## RECORD EXCERPTS

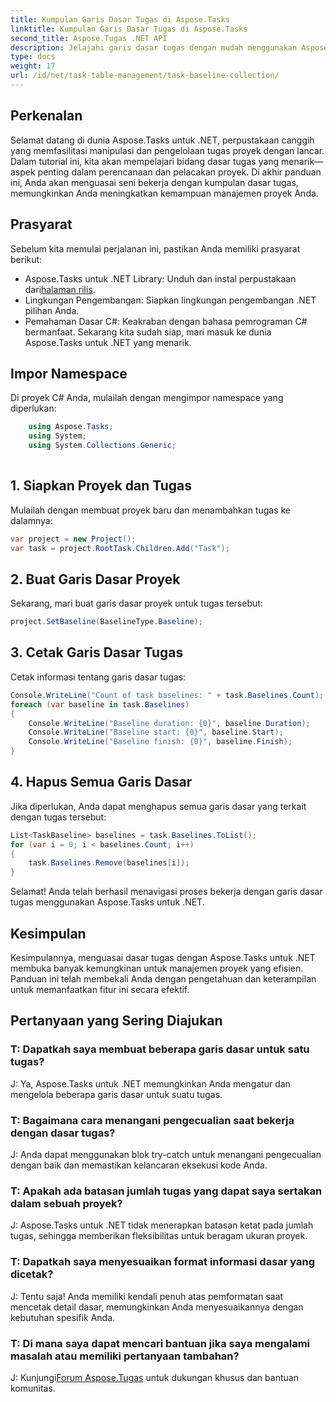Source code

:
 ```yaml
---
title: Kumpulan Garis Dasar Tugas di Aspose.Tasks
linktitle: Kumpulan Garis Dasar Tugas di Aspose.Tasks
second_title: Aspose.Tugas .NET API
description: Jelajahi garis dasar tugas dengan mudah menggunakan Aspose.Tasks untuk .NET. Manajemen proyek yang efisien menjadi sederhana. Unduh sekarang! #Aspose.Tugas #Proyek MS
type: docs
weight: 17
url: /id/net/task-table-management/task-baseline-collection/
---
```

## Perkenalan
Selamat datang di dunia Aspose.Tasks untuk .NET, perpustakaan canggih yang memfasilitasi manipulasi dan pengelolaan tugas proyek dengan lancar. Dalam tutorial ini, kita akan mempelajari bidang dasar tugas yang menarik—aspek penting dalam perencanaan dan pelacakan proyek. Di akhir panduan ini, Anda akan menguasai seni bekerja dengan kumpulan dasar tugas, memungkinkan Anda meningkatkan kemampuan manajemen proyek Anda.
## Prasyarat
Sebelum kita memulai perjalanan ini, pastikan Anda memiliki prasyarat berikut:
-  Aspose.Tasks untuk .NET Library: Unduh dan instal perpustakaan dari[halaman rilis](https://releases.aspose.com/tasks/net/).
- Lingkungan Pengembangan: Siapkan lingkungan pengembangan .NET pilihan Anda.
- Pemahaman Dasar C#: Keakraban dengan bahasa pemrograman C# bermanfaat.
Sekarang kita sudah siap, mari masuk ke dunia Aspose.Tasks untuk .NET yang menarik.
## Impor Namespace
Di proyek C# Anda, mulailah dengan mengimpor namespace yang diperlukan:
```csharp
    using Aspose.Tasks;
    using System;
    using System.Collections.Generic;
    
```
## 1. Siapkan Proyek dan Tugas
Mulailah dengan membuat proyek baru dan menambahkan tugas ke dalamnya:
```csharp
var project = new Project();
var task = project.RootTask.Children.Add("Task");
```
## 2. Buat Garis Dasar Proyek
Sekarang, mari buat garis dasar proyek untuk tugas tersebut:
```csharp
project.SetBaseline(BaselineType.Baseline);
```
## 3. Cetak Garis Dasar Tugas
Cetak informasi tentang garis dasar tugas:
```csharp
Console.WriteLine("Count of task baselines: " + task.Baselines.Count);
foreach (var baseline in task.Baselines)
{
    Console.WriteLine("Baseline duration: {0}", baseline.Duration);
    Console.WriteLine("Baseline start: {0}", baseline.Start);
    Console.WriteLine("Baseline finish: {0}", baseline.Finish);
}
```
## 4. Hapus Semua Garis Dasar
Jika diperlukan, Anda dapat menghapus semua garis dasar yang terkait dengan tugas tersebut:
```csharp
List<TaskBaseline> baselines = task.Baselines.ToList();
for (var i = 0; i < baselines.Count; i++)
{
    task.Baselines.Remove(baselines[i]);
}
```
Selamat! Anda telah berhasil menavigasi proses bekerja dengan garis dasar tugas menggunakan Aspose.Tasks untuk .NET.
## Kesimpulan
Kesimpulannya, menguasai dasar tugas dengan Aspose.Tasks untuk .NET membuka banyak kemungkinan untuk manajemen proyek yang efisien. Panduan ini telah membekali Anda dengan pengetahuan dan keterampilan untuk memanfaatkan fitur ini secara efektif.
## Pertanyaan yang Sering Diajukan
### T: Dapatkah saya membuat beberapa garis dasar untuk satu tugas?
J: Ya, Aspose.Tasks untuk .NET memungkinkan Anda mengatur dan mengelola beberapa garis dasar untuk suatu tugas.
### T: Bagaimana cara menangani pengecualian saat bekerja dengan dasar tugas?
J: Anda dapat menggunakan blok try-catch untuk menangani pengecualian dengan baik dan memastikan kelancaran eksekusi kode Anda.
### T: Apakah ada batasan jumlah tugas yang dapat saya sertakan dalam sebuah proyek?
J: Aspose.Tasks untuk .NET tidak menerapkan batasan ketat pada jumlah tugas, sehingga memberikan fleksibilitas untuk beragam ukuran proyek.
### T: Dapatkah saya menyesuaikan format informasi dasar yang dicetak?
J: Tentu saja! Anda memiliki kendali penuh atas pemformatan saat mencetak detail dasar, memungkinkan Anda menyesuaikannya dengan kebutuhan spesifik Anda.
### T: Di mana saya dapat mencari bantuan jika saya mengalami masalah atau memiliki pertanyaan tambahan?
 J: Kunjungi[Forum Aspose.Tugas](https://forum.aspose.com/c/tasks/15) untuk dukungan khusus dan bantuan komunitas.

## PROBLEM DETAILS
Reproduce every line in the data that has the word "tersebut" in it.

## ANSWER AREA
Sekarang, mari buat garis dasar proyek untuk tugas tersebut:
Jika diperlukan, Anda dapat menghapus semua garis dasar yang terkait dengan tugas tersebut:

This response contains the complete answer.